*** Begin section ***

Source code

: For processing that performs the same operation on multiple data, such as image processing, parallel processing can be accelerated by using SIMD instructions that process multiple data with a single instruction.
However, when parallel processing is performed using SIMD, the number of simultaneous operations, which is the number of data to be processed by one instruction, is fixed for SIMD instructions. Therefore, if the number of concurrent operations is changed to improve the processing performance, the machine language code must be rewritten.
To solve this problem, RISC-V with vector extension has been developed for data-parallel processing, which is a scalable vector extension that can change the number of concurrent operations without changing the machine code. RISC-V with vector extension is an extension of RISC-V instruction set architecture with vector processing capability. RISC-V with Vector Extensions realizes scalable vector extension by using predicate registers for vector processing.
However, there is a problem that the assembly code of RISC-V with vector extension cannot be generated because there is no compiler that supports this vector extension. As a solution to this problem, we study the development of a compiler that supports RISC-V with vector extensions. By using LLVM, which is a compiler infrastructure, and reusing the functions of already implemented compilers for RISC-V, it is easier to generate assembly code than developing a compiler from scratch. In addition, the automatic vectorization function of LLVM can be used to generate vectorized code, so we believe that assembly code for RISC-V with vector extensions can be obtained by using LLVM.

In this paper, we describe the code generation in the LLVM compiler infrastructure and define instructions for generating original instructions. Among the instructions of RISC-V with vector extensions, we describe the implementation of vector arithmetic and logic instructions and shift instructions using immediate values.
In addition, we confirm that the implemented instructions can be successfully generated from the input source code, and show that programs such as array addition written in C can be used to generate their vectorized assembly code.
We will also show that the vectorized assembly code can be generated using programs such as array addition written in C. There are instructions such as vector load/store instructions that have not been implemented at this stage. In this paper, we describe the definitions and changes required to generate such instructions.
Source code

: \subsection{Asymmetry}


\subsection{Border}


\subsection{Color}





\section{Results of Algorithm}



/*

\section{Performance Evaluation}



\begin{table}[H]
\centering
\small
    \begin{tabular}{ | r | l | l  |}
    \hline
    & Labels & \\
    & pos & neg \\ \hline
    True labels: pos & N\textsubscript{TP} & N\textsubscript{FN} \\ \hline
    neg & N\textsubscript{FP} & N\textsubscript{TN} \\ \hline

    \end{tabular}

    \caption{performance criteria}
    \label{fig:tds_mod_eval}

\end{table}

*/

*** End section ***

**The task**
Nothing should be returned except the lines from the first line of the data above through the line with "To solve this", each one exact.

**Result below**
Source code

: For processing that performs the same operation on multiple data, such as image processing, parallel processing can be accelerated by using SIMD instructions that process multiple data with a single instruction.
However, when parallel processing is performed using SIMD, the number of simultaneous operations, which is the number of data to be processed by one instruction, is fixed for SIMD instructions. Therefore, if the number of concurrent operations is changed to improve the processing performance, the machine language code must be rewritten.
To solve this problem, RISC-V with vector extension has been developed for data-parallel processing, which is a scalable vector extension that can change the number of concurrent operations without changing the machine code. RISC-V with vector extension is an extension of RISC-V instruction set architecture with vector processing capability. RISC-V with Vector Extensions realizes scalable vector extension by using predicate registers for vector processing.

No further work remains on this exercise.